Riso e improviso

Fernando Caruso provoca gargalhadas por onde passa. Profissional multimídia a serviço do bom humor, ele fala à Revista Leal Moreira sobre comédia e como o improviso requer muito treino

25/09/2012 12:16
Riso e improviso

Foi-se o tempo em que daria para dizer que Fernando Caruso está apenas aproveitando um bom momento. O ator, roteirista, diretor e comediante vem há anos se firmando no gosto do público e da crítica como uma das mentes mais criativas do humor brasileiro. Versátil, ele circula o país com o grupo de stand up comedy “Comédia em Pé” e o projeto de improviso “Z.E. Zenas Emprovisadas” (ao lado de talentos como Marcelo Adnet) – além de conceber e estrelar o programa “De Cara Limpa”, do canal pago Multishow. Em meio a toda essa correria, Caruso conversou com a Revista Leal Moreira.  Simpático e muito bem articulado, o humorista é daqueles que têm as respostas na ponta da língua. O resultado foi um papo sincero e divertido, como o próprio entrevistado. Confira:

Em que momento você percebeu que não era simplesmente uma pessoa divertida e resolveu transformar o humor em carreira?

Eu trabalhava como estagiário em uma agência de publicidade. Lá, se você ficasse parado, teria que investir no trabalho dos outros, e eu não era muito bom de fazer isso. Aí, aproveitei esse tempo pra começar a produzir as minhas peças, e isso foi rendendo muito mais. Foi aparecendo muito mais trabalho nessa área do que na publicidade. Então, foi acontecendo, não fui eu que decidi ser humorista. As circunstâncias me levaram a isso.

Você tem um programa de TV, um grupo de jogos de improviso, faz stand up comedy... Como é administrar tudo isso e quais as diferenças do processo de criação em cada um desses trabalhos?
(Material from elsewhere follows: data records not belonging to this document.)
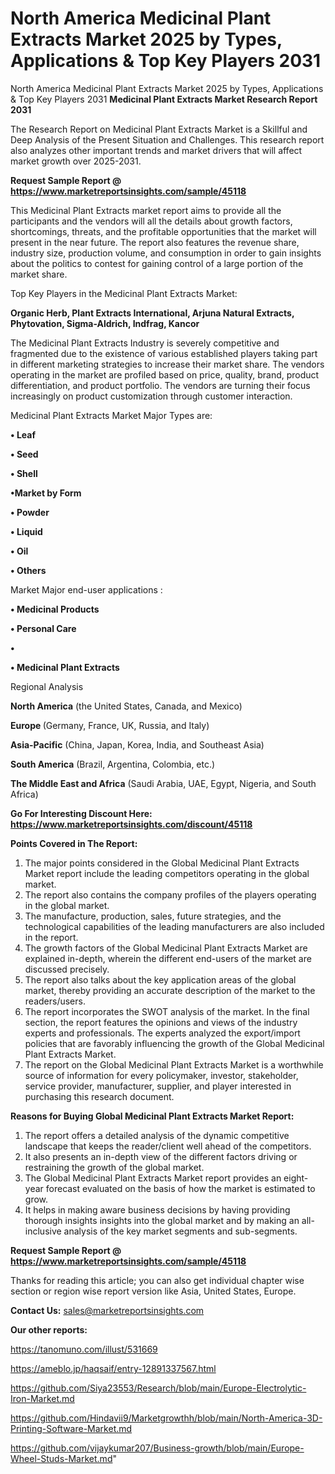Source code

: # North America Medicinal Plant Extracts Market 2025 by Types, Applications & Top Key Players 2031
 North America Medicinal Plant Extracts Market 2025 by Types, Applications & Top Key Players 2031
<strong>Medicinal Plant Extracts Market Research Report 2031</strong>

The Research Report on Medicinal Plant Extracts Market is a Skillful and Deep Analysis of the Present Situation and Challenges. This research report also analyzes other important trends and market drivers that will affect market growth over 2025-2031.

<strong>Request Sample Report @ <a href=https://www.marketreportsinsights.com/sample/45118>https://www.marketreportsinsights.com/sample/45118</a></strong>

This Medicinal Plant Extracts market report aims to provide all the participants and the vendors will all the details about growth factors, shortcomings, threats, and the profitable opportunities that the market will present in the near future. The report also features the revenue share, industry size, production volume, and consumption in order to gain insights about the politics to contest for gaining control of a large portion of the market share.

Top Key Players in the Medicinal Plant Extracts Market:

<strong>Organic Herb, Plant Extracts International, Arjuna Natural Extracts, Phytovation, Sigma-Aldrich, Indfrag, Kancor</strong>

The Medicinal Plant Extracts Industry is severely competitive and fragmented due to the existence of various established players taking part in different marketing strategies to increase their market share. The vendors operating in the market are profiled based on price, quality, brand, product differentiation, and product portfolio. The vendors are turning their focus increasingly on product customization through customer interaction.

Medicinal Plant Extracts Market Major Types are:

<strong>•  Leaf

•  Seed

•  Shell

•Market by Form

•  Powder

•  Liquid

•  Oil

•  Others</strong>

Market Major end-user applications :

<strong>•  Medicinal Products

•  Personal Care

•  

•  Medicinal Plant Extracts</strong>

Regional Analysis

</u><strong><b>North America</b></strong> (the United States, Canada, and Mexico)

<strong><b>Europe </b></strong>(Germany, France, UK, Russia, and Italy)

<strong><b>Asia-Pacific</b></strong> (China, Japan, Korea, India, and Southeast Asia)

<strong><b>South America</b></strong> (Brazil, Argentina, Colombia, etc.)

<strong><b>The Middle East and Africa</b></strong> (Saudi Arabia, UAE, Egypt, Nigeria, and South Africa)

<strong>Go For Interesting Discount Here: <a href=https://www.marketreportsinsights.com/discount/45118>https://www.marketreportsinsights.com/discount/45118</a></strong>

<strong>Points Covered in The Report:</strong>
<ol>
  <li>The major points considered in the Global Medicinal Plant Extracts Market report include the leading competitors operating in the global market.</li>
  <li>The report also contains the company profiles of the players operating in the global market.</li>
  <li>The manufacture, production, sales, future strategies, and the technological capabilities of the leading manufacturers are also included in the report.</li>
  <li>The growth factors of the Global Medicinal Plant Extracts Market are explained in-depth, wherein the different end-users of the market are discussed precisely.</li>
  <li>The report also talks about the key application areas of the global market, thereby providing an accurate description of the market to the readers/users.</li>
  <li>The report incorporates the SWOT analysis of the market. In the final section, the report features the opinions and views of the industry experts and professionals. The experts analyzed the export/import policies that are favorably influencing the growth of the Global Medicinal Plant Extracts Market.</li>
  <li>The report on the Global Medicinal Plant Extracts Market is a worthwhile source of information for every policymaker, investor, stakeholder, service provider, manufacturer, supplier, and player interested in purchasing this research document.</li>
</ol>
<strong>Reasons for Buying Global Medicinal Plant Extracts Market Report:</strong>

<ol>
  <li>The report offers a detailed analysis of the dynamic competitive landscape that keeps the reader/client well ahead of the competitors.</li>
  <li>It also presents an in-depth view of the different factors driving or restraining the growth of the global market.</li>
  <li>The Global Medicinal Plant Extracts Market report provides an eight-year forecast evaluated on the basis of how the market is estimated to grow.</li>
  <li>It helps in making aware business decisions by having providing thorough insights insights into the global market and by making an all-inclusive analysis of the key market segments and sub-segments.</li>
</ol>
<strong>Request Sample Report @ <a href=https://www.marketreportsinsights.com/sample/45118>https://www.marketreportsinsights.com/sample/45118</a></strong>


Thanks for reading this article; you can also get individual chapter wise section or region wise report version like Asia, United States, Europe.

<strong>Contact Us:</strong>
sales@marketreportsinsights.com

<strong>Our other reports:</strong>

<a href=https://tanomuno.com/illust/531669>https://tanomuno.com/illust/531669</a>

<a href=https://ameblo.jp/haqsaif/entry-12891337567.html>https://ameblo.jp/haqsaif/entry-12891337567.html</a>

<a href=https://github.com/Siya23553/Research/blob/main/Europe-Electrolytic-Iron-Market.md>https://github.com/Siya23553/Research/blob/main/Europe-Electrolytic-Iron-Market.md</a>

<a href=https://github.com/Hindavii9/Marketgrowthh/blob/main/North-America-3D-Printing-Software-Market.md>https://github.com/Hindavii9/Marketgrowthh/blob/main/North-America-3D-Printing-Software-Market.md</a>

<a href=https://github.com/vijaykumar207/Business-growth/blob/main/Europe-Wheel-Studs-Market.md>https://github.com/vijaykumar207/Business-growth/blob/main/Europe-Wheel-Studs-Market.md</a>"
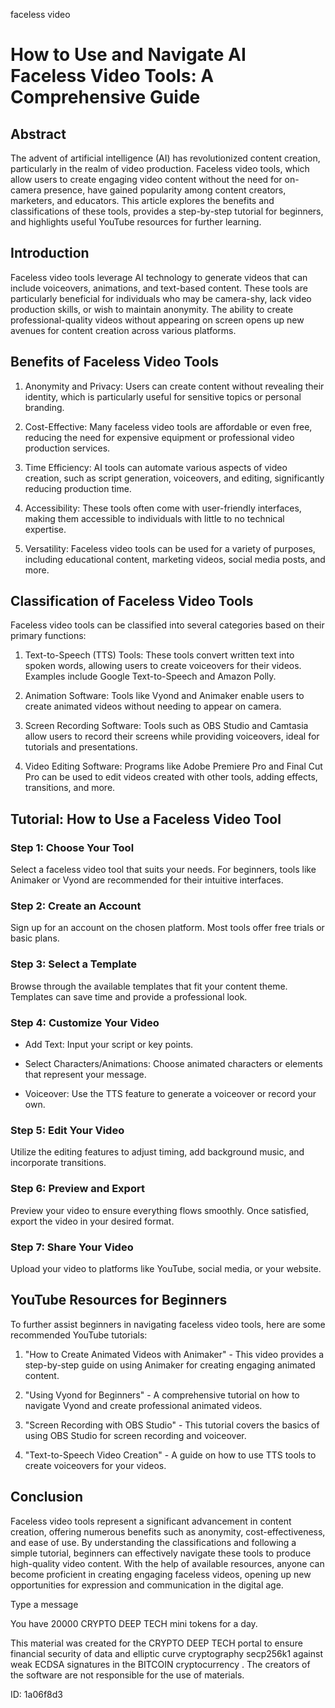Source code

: faceless video
# How to Use and Navigate AI Faceless Video Tools: A Comprehensive Guide



## Abstract



The advent of artificial intelligence (AI) has revolutionized content creation, particularly in the realm of video production. Faceless video tools, which allow users to create engaging video content without the need for on-camera presence, have gained popularity among content creators, marketers, and educators. This article explores the benefits and classifications of these tools, provides a step-by-step tutorial for beginners, and highlights useful YouTube resources for further learning.



## Introduction



Faceless video tools leverage AI technology to generate videos that can include voiceovers, animations, and text-based content. These tools are particularly beneficial for individuals who may be camera-shy, lack video production skills, or wish to maintain anonymity. The ability to create professional-quality videos without appearing on screen opens up new avenues for content creation across various platforms.



## Benefits of Faceless Video Tools



1. Anonymity and Privacy: Users can create content without revealing their identity, which is particularly useful for sensitive topics or personal branding.



2. Cost-Effective: Many faceless video tools are affordable or even free, reducing the need for expensive equipment or professional video production services.



3. Time Efficiency: AI tools can automate various aspects of video creation, such as script generation, voiceovers, and editing, significantly reducing production time.



4. Accessibility: These tools often come with user-friendly interfaces, making them accessible to individuals with little to no technical expertise.



5. Versatility: Faceless video tools can be used for a variety of purposes, including educational content, marketing videos, social media posts, and more.



## Classification of Faceless Video Tools



Faceless video tools can be classified into several categories based on their primary functions:



1. Text-to-Speech (TTS) Tools: These tools convert written text into spoken words, allowing users to create voiceovers for their videos. Examples include Google Text-to-Speech and Amazon Polly.



2. Animation Software: Tools like Vyond and Animaker enable users to create animated videos without needing to appear on camera.



3. Screen Recording Software: Tools such as OBS Studio and Camtasia allow users to record their screens while providing voiceovers, ideal for tutorials and presentations.



4. Video Editing Software: Programs like Adobe Premiere Pro and Final Cut Pro can be used to edit videos created with other tools, adding effects, transitions, and more.



## Tutorial: How to Use a Faceless Video Tool



### Step 1: Choose Your Tool



Select a faceless video tool that suits your needs. For beginners, tools like Animaker or Vyond are recommended for their intuitive interfaces.



### Step 2: Create an Account



Sign up for an account on the chosen platform. Most tools offer free trials or basic plans.



### Step 3: Select a Template



Browse through the available templates that fit your content theme. Templates can save time and provide a professional look.



### Step 4: Customize Your Video



- Add Text: Input your script or key points.

- Select Characters/Animations: Choose animated characters or elements that represent your message.

- Voiceover: Use the TTS feature to generate a voiceover or record your own.



### Step 5: Edit Your Video



Utilize the editing features to adjust timing, add background music, and incorporate transitions.



### Step 6: Preview and Export



Preview your video to ensure everything flows smoothly. Once satisfied, export the video in your desired format.



### Step 7: Share Your Video



Upload your video to platforms like YouTube, social media, or your website.



## YouTube Resources for Beginners



To further assist beginners in navigating faceless video tools, here are some recommended YouTube tutorials:



1. "How to Create Animated Videos with Animaker" - This video provides a step-by-step guide on using Animaker for creating engaging animated content.



2. "Using Vyond for Beginners" - A comprehensive tutorial on how to navigate Vyond and create professional animated videos.



3. "Screen Recording with OBS Studio" - This tutorial covers the basics of using OBS Studio for screen recording and voiceover.



4. "Text-to-Speech Video Creation" - A guide on how to use TTS tools to create voiceovers for your videos.



## Conclusion



Faceless video tools represent a significant advancement in content creation, offering numerous benefits such as anonymity, cost-effectiveness, and ease of use. By understanding the classifications and following a simple tutorial, beginners can effectively navigate these tools to produce high-quality video content. With the help of available resources, anyone can become proficient in creating engaging faceless videos, opening up new opportunities for expression and communication in the digital age.



Type a message

You have 20000 CRYPTO DEEP TECH mini tokens for a day.


This material was created for the  CRYPTO DEEP TECH portal  to ensure financial security of data and elliptic curve cryptography  secp256k1 against weak ECDSA  signatures   in the  BITCOIN cryptocurrency . The creators of the software are not responsible for the use of materials.

 ID: 1a06f8d3
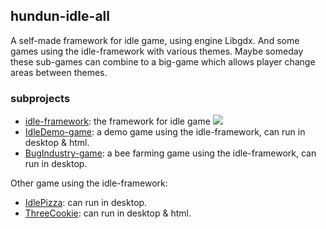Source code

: ## hundun-idle-all

A self-made framework for idle game, using engine Libgdx. And some games using the idle-framework with various themes. Maybe someday these sub-games can combine to a big-game which allows player change areas between themes.

### subprojects

- [idle-framework](/share): the framework for idle game [![](https://jitpack.io/v/hundun000/hundun-idle-all.svg)](https://jitpack.io/#hundun000/hundun-idle-all)
- [IdleDemo-game](/IdleDemo-game): a demo game using the idle-framework, can run in desktop & html.
- [BugIndustry-game](/BugIndustry-game): a bee farming game using the idle-framework, can run in desktop.

Other game using the idle-framework:

- [IdlePizza](https://github.com/hundun000/libgdx-IdlePizza): can run in desktop.
- [ThreeCookie](https://github.com/hundun000/libgdx-ThreeCookie): can run in desktop & html.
Cada ideia vai para um canal diferente, né? O da televisão é o que eu mais tenho que sentar e preparar. Por exemplo, se eu penso em uma piada que envolve, sei lá, distribuir boias pras pessoas, eu preciso produzir isso: avisar o pessoal do figurino, providenciar as boias e tudo o mais. Se eu decido que vou entrevistar duas ou três pessoas, preciso estar com os microfones disponíveis pra todo mundo. Isso tudo eu tenho que planejar, passar pra produção... Isso é o que eu mais tenho que sentar pra fazer.

E os jogos de improviso, o stand up?

Para improvisação, o mais importante é treino. Juntar todo mundo, subir no palco e exercitar. Seja embaixo de sol, de chuva, de febre... A cabeça precisa estar sempre funcionando. Pro stand up, acho que é mais uma atenção mesmo. Aquela coisa de, quando surgir um assunto novo ou você contar uma piada, as pessoas rirem e você conseguir repetir esse resultado com outras pessoas. Eu compararia o stand up a uma espécie de colheita de piadas. As piadas acontecem e você tem que saber colocá-las no cesto e fazê-las renderem para virar uma bela salada de frutas (risos).

A televisão não é um limitador para a liberdade do improviso?

Depende do tipo de programa que você faz. Eu fiz uns programas na TV que eram muito parecidos com o meu processo de raciocínio no palco, no teatro. O teatro é vivo, você pode adaptar tudo o que acontece. Se você está fazendo uma peça e falta luz, você pode continuar falando sobre isso. Agora, se você está numa gravação e dá algum erro, provavelmente vão cortar esse erro e fazer de novo pra ir ao ar a parte certinha, né?

Como surgiu a ideia de levar para a televisão um formato como o do programa “De Cara Limpa”?

Eu dou aula de comédia há algum tempo. Eu estava com uns alunos que tinham feito um curso uma vez, pediram pra continuar e eu preparei um segundo módulo. Quando eu percebi que não tinha mais nada pra ensinar, brinquei que o módulo três seria de comédia de rua. Eu daria objetivos pra cada um e eles teriam que fazer pessoas estranhas na rua rirem disso.  Um dia, eu fui convidado pela Urca Filmes pra fazer um projeto pro canal Multishow. Acabei me lembrando dessa brincadeira e propus pra eles. Eles alavancaram a ideia e criaram o programa junto comigo.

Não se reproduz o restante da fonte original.